* Aim of the exercise: Return each line below holding the string "reference".

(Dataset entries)
#####

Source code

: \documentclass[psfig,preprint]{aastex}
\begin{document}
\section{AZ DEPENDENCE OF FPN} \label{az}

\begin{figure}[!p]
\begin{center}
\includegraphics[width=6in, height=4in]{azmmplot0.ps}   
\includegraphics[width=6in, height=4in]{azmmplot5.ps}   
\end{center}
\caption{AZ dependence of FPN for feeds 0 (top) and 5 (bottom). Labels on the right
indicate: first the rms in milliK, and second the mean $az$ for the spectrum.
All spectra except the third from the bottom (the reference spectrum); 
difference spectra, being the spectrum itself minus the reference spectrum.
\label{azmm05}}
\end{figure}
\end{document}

#####

* Completed task:
All spectra except the third from the bottom (the reference spectrum); 
difference spectra, being the spectrum itself minus the reference spectrum.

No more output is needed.